The version of my client is (e.g. output of certbot --version or certbot-auto --version if you’re using Certbot): root@hostname:/etc/apache2/sites-available# certbot --version
certbot 0.28.0

certbot.errors.FailedChallenges: Failed authorization procedure. lists.mydomain.com (http-01): urn:ietf:params:acme:error:connection :: The server could not connect to the client to verify the domain :: Fetching http://lists.mydomain.com/.well-known/acme-challenge/a5kAk7x_p8uZaRi1zMD2g6Adpa-T8oWyIiuR0lr77N8: Connection refused, webmail.mydomain.com (http-01): urn:ietf:params:acme:error:connection :: The server could not connect to the client to verify the domain :: Fetching http://webmail.mydomain.com/.well-known/acme-challenge/fGYow8y1MMpq-Wk785awm9qu28kuBxj8yXlGO5L_sh0: Connection refused

2

Hi @taxiarxos

please share your domain name.

And read some basics:

An open port 80 is required to use http validation. Your error says: You don’t have a working port 80.

1 Like
3

Hello Juergen,

Thank you very much for your quick response. I am waiting confirmation from our DPO/GDPR Advisor before post the real domain name.

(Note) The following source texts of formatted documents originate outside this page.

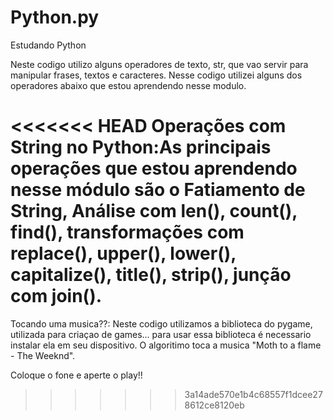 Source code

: # Python.py
Estudando Python

Neste codigo utilizo alguns operadores de texto, str, que vao servir para manipular frases, textos e caracteres. Nesse codigo utilizei alguns dos operadores abaixo que estou aprendendo nesse modulo.

<<<<<<< HEAD
Operações com String no Python:As principais operações que estou aprendendo nesse módulo são o Fatiamento de String, Análise com len(), count(), find(), transformações com replace(), upper(), lower(), capitalize(), title(), strip(), junção com join().
=======
Tocando uma musica??: Neste codigo utilizamos a biblioteca do pygame, utilizada para criaçao de games... para usar essa biblioteca é necessario instalar ela em seu dispositivo. O algoritimo toca a musica "Moth to a flame - The Weeknd". 

Coloque o fone e aperte o play!!
>>>>>>> 3a14ade570e1b4c68557f1dcee278612ce8120eb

Regarding this: An open port 80 is required to use http validation. Your error says: You don’t have a working port 80.

I am testing from outside towards to our web/mail server and the ports 80/443 are open.

I do:

telnet mydomain.com 80
telnet mydomain.com 443
telnet lists.mydomain.com 80
telnet lists.mydomain.com 443
telnet webmail.mydomain.com 80
telnet webmail.mydomain.com 443

Could you please verify the direction of validation required to renew the certificate?

4

We just double checked the ports and firewall rules and all looks like working fine. The problem seems like to be with the tokens generation which aren’t created into directory /.well-known/acme-challenge/

We are able to see only the old tokens.

Could you please help us?

5

lists.mydomain.com
image

webmail.mydomain.com
image

We have checked the permissions on both directories and they are the same…

Still looking for a solution… Looks like the new tokens aren’t able to get created.

6

This topic was automatically closed 30 days after the last reply. New replies are no longer allowed.